* [Dataset entries]:
= Beginning of Section =

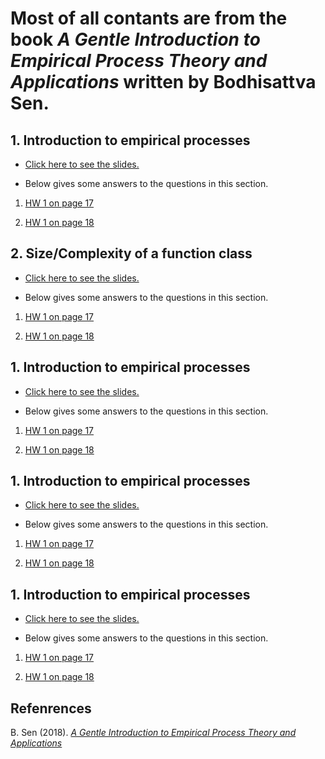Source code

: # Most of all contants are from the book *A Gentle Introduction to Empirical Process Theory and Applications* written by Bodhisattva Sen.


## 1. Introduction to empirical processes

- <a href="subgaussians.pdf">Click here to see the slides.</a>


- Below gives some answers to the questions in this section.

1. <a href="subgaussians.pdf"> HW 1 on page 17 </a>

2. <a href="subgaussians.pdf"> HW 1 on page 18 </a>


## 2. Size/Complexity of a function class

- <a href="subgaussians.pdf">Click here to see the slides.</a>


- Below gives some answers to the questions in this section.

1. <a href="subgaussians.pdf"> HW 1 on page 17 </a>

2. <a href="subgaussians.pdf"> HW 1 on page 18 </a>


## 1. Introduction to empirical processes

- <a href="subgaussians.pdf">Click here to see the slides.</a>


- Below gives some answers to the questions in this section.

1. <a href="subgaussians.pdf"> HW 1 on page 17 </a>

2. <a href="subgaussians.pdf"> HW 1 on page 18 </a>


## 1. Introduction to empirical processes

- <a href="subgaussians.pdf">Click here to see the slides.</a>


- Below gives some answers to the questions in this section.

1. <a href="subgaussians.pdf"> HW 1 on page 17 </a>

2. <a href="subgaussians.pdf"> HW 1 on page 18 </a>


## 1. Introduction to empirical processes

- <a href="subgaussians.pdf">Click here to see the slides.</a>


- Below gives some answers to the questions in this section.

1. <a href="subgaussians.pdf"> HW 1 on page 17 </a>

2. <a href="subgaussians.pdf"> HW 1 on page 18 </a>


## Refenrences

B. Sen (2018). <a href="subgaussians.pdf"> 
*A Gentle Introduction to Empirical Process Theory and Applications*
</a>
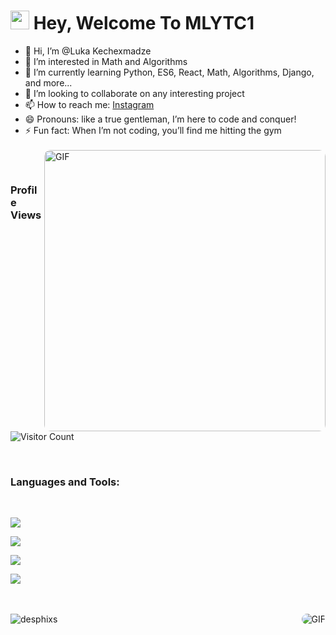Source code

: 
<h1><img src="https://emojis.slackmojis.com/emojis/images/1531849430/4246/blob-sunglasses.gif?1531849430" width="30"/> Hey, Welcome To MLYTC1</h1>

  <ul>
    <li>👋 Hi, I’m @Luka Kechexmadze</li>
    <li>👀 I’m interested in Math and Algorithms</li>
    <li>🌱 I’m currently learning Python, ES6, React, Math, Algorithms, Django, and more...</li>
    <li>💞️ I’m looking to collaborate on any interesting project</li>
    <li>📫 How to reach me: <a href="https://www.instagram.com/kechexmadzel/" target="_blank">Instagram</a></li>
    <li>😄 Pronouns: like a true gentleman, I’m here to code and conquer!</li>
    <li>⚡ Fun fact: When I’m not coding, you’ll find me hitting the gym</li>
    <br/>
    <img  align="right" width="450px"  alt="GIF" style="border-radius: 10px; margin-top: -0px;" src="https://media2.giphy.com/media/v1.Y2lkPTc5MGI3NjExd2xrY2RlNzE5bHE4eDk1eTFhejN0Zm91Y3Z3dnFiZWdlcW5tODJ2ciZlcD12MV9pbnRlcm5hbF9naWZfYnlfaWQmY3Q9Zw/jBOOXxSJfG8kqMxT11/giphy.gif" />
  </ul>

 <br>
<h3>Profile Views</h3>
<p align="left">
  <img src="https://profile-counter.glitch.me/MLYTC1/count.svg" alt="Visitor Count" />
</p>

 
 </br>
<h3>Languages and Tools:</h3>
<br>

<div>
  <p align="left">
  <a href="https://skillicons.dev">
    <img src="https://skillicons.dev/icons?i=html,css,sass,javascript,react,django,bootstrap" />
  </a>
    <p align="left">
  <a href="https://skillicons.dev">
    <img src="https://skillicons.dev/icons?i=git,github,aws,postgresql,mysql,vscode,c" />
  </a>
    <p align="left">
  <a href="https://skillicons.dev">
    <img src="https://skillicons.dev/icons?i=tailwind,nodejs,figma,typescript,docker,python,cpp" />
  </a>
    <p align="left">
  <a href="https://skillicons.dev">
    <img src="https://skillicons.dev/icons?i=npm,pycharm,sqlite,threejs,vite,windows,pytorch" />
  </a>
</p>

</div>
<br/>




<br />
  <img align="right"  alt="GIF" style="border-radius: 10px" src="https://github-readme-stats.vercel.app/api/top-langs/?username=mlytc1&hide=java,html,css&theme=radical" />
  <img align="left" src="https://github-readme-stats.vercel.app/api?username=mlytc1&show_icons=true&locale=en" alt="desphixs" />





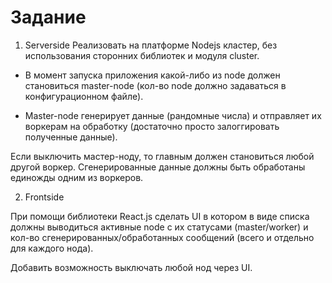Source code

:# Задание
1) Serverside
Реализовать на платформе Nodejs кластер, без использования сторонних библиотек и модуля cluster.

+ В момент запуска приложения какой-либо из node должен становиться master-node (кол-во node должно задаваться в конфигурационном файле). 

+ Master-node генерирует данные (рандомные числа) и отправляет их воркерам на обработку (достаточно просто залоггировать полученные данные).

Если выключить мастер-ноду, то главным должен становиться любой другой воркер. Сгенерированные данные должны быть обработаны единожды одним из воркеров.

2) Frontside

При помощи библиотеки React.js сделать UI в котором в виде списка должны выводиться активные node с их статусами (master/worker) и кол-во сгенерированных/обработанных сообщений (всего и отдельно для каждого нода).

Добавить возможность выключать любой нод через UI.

= End of Section =

* [TASK DETAILS]: For each line above that contains "align", add one to a count, then state only the final number.

* [RESPONSE TO THE EXERCISE]: 8